> [What to produce]: Using the word "scenarios" as the filter, copy each matching line from the records.

> [Saved entries]:
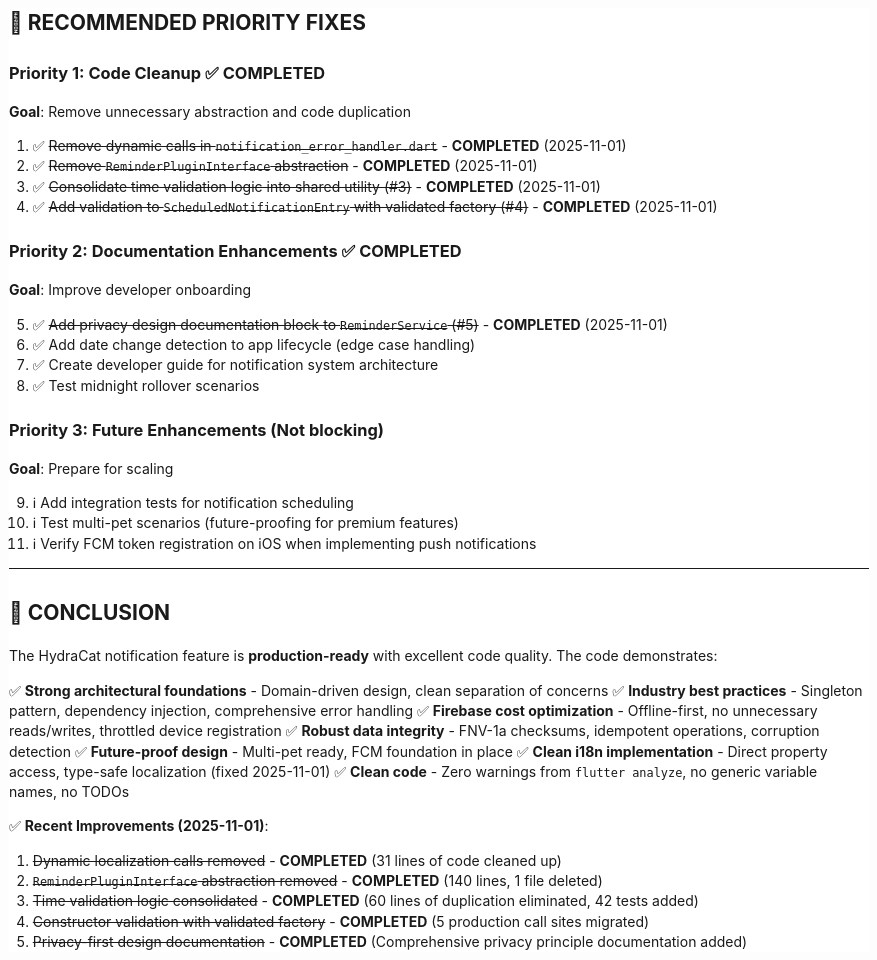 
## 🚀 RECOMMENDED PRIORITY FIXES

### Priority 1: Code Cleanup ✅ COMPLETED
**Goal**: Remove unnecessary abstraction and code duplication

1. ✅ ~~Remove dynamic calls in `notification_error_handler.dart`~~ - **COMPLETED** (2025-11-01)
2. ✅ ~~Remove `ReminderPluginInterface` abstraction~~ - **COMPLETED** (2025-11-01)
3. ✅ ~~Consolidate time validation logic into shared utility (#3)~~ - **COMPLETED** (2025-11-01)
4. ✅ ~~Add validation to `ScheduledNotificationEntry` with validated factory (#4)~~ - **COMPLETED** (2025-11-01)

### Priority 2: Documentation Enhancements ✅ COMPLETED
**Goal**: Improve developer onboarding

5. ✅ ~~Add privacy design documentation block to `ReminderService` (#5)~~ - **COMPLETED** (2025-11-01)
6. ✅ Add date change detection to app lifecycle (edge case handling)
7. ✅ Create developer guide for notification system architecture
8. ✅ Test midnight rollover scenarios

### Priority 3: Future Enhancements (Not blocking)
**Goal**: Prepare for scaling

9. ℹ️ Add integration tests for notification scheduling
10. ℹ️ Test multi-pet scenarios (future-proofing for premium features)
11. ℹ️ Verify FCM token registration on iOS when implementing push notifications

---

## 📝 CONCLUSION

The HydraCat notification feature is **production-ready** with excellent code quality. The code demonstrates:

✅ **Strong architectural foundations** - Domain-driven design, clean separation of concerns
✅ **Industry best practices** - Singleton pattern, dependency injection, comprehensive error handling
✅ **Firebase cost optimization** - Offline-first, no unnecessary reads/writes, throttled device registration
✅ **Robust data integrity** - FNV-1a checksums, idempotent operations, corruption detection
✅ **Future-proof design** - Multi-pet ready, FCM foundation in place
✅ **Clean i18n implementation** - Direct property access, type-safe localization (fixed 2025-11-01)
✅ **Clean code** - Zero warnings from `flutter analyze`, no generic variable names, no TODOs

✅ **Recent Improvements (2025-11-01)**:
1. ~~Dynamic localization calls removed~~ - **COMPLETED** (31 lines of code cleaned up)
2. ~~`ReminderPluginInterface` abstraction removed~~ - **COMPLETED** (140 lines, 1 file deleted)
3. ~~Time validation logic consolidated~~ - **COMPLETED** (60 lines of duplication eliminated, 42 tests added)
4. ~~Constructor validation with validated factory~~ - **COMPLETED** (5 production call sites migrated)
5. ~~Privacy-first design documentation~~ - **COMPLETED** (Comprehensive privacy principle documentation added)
* * *
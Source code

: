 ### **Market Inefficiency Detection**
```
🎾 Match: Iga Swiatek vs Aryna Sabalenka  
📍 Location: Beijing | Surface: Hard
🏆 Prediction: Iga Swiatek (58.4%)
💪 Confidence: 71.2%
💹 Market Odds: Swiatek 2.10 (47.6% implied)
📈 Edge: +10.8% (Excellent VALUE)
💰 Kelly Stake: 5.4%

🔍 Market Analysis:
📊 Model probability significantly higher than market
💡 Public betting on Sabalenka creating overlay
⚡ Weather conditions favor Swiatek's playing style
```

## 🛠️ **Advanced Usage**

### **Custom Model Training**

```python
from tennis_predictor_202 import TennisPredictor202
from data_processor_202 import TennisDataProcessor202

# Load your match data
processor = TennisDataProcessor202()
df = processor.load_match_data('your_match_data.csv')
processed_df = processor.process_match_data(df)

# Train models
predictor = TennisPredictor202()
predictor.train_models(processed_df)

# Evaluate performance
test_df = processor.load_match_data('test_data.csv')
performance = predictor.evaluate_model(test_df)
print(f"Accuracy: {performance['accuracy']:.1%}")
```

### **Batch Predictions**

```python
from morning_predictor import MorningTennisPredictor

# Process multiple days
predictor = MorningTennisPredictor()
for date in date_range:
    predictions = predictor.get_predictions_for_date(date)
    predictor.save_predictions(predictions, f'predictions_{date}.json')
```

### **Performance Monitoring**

> [Reply to the exercise]:
8. ✅ Test midnight rollover scenarios
10. ℹ️ Test multi-pet scenarios (future-proofing for premium features)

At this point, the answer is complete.